Method of measurement

A clinical laboratory is counted if the laboratory has the capacity (i.e. infrastructure, dedicated lab personnel, and equipment) to:

• Perform testing for the diagnosis of HIV infection with either rapid test, EIA or molecular methods; and,
• Perform clinical laboratory tests in any of the following areas: hematology, clinical chemistry, serology, microbiology, HIV/AIDS care and treatment monitoring with CD4 testing or HIV viral loads, TB diagnostic and identification, malaria infection diagnosis, and OI diagnosis.

A clinical laboratory can be a physical or mobile structure and must have dedicated laboratory personnel. A facility that does testing for only HIV rapid test diagnosis, such as a VCT or PMTCT site, should not be counted. If a facility is equipped to perform tests, but ran out of reagents or other necessary commodities at the time of reporting, it should still be counted.

The laboratory infrastructure will determine a laboratory’s capacity to do serology, hematology, microbiology, clinical chemistry, and CD4 testing. A tiered laboratory network is an integrated system of laboratories in alignment with the public health delivery network in a country.
In resource-limited settings, there are 3 to 4 levels of laboratories in the national network:
1. Primary health center lab,
2. Secondary district/regional lab,
3. Tertiary regional or provincial lab
4. National reference lab
All laboratories that meet the minimum definition of being capable of or actually performing HIV diagnostic *and* patient monitoring tests should be counted regardless of tiered capacity.

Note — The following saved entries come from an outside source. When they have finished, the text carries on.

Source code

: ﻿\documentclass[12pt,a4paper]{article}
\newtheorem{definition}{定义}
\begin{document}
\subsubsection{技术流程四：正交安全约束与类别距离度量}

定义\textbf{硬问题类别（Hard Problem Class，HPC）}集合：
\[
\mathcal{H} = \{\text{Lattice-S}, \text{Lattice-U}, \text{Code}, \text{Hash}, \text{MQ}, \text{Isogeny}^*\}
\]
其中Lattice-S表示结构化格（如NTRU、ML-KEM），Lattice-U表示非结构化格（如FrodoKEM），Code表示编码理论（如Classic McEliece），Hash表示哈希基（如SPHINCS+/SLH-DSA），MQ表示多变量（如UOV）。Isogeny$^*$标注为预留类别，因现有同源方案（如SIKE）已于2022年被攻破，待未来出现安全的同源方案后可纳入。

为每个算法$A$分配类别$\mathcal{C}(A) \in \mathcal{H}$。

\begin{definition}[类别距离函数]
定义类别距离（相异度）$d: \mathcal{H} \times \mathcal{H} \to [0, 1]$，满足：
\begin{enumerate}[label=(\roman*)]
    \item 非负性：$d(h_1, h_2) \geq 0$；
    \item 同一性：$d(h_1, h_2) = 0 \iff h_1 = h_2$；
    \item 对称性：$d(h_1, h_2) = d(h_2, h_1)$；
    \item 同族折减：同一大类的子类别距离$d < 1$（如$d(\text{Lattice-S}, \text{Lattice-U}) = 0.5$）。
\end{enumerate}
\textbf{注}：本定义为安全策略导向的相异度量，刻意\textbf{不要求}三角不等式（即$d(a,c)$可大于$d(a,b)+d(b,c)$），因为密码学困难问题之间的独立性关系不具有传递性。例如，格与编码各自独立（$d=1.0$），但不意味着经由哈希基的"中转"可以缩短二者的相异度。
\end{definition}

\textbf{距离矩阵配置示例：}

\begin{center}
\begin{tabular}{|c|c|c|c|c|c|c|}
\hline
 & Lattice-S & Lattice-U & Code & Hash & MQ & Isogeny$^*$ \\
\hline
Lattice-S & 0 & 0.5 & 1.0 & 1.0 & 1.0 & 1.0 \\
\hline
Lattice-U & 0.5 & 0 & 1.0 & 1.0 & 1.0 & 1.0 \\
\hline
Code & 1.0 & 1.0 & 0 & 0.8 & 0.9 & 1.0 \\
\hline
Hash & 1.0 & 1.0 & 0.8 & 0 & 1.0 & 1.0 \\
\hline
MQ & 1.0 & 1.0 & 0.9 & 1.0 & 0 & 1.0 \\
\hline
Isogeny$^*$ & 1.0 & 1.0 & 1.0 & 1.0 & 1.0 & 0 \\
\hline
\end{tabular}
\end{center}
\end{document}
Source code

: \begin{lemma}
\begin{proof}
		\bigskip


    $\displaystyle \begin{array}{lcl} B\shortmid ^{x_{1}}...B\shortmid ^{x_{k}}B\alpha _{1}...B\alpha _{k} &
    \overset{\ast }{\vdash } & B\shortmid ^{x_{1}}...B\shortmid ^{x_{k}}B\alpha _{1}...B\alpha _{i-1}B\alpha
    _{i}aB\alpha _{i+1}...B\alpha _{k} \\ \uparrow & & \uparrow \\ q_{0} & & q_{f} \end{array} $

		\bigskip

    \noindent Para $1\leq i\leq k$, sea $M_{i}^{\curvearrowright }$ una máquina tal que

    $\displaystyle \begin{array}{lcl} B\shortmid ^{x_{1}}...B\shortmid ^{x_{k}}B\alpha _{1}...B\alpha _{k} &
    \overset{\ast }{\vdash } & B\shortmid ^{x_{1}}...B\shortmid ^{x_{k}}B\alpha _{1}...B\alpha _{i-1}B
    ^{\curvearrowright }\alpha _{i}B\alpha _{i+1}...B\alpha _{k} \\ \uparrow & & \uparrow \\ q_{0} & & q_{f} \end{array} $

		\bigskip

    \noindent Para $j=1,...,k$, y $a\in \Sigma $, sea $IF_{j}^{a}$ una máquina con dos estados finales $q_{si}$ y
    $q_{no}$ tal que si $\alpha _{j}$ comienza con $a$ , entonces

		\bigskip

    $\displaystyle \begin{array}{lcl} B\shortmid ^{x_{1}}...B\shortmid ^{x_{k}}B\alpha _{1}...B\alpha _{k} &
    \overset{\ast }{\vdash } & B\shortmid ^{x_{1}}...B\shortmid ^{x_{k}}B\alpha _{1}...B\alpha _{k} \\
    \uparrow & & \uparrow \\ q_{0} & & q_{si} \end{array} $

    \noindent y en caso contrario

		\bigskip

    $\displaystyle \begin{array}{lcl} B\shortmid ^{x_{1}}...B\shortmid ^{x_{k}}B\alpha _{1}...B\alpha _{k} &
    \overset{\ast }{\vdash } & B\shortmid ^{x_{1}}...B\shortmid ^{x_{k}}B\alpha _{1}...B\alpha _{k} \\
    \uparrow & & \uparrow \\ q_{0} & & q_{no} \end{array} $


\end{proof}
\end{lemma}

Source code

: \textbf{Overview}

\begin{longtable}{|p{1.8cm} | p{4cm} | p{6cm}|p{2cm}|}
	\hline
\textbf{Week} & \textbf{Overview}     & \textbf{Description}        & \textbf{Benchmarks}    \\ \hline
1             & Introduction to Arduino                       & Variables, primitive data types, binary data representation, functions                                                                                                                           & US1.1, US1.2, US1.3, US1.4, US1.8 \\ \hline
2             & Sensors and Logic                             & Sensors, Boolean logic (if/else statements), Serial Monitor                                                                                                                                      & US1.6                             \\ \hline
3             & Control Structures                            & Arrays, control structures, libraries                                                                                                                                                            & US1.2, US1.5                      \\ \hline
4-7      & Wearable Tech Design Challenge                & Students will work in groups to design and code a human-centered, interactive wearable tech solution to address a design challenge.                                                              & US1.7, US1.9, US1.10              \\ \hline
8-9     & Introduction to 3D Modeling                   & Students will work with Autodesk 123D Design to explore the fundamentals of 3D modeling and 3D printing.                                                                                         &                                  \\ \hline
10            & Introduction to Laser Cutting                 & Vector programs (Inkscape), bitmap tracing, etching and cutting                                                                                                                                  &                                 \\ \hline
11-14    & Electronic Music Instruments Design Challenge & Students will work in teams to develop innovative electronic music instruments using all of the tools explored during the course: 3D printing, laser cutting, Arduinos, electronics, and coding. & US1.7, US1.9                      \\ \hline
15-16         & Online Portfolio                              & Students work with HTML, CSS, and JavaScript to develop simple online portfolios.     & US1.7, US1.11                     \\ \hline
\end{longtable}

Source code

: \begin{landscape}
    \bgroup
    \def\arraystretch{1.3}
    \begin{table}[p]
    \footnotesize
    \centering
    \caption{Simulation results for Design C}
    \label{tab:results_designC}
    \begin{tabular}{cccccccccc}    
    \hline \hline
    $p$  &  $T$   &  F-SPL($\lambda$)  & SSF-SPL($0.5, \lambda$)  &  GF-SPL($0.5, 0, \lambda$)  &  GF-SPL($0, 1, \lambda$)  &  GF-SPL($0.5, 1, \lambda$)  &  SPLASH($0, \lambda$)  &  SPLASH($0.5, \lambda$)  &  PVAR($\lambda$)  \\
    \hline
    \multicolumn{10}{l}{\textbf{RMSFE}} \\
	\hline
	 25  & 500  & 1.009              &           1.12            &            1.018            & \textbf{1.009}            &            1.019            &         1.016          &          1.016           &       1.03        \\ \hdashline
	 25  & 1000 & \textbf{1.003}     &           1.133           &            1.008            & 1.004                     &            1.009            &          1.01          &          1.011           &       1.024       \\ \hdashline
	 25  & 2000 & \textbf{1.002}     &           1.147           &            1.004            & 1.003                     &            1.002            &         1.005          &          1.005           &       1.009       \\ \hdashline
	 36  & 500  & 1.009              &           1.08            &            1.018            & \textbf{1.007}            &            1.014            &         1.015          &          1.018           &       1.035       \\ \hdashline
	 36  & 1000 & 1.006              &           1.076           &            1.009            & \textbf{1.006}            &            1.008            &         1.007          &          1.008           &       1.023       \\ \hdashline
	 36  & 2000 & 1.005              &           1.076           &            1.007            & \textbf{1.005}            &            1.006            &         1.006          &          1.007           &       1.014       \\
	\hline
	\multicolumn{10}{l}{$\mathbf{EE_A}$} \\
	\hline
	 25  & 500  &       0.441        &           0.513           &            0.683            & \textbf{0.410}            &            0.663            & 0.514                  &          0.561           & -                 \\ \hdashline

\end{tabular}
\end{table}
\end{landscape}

Many primary health centers and even some secondary district labs do not have the infrastructure or capacity to provide adequate laboratory testing for HIV/AIDS care and treatment services. In order to provide point-of-care services for HIV/AIDS patients at lower level public health facilities, laboratory infrastructure must be developed and strengthened. Monitoring the number of laboratories capable of providing HIV/AIDS diagnostic and patient monitoring testing seeks to evaluate USG-support to build laboratory capacity.

This indicator represents the sum of all PEPFAR-supported laboratories that perform HIV/AIDS related clinical laboratory testing for HIV diagnostics including rapid test, EIA, and molecular methods and have the capacity to perform patient monitoring testing for HIV/AIDS and/or for related infection diagnosis – these tests would include either CD4, hematology, clinical chemistry, HIV viral load, TB diagnostic and identification, malaria diagnosis, STI diagnosis, and OI diagnosis.

Measurement frequency

Continuously

Disaggregation

Age group:

Condom type: N/A

Education: N/A

Gender: N/A

Geographic location: N/A

HIV status: N/A

Pregnancy status: N/A

Sector: N/A

Service Type: N/A

Target: N/A

Time period: N/A

Type of orphan: N/A

Vulnerability status: N/A

Explanation of the numerator
Explanation of the denominator
Strengths and weaknesses

Monitoring the number of laboratories capable of providing testing for PEPFAR programs seeks to evaluate USG-support to build laboratory capacity. This indicator, because of different capacities of laboratories, does not measure adequacy of coverage of laboratory services, but will give indication of trends in delivering laboratory services. It should be noted, laboratories at the higher level will have greater capacity for testing than those at a lower levels. This indicator also does not attempt to measure the quality, cost, and effectiveness of services provided.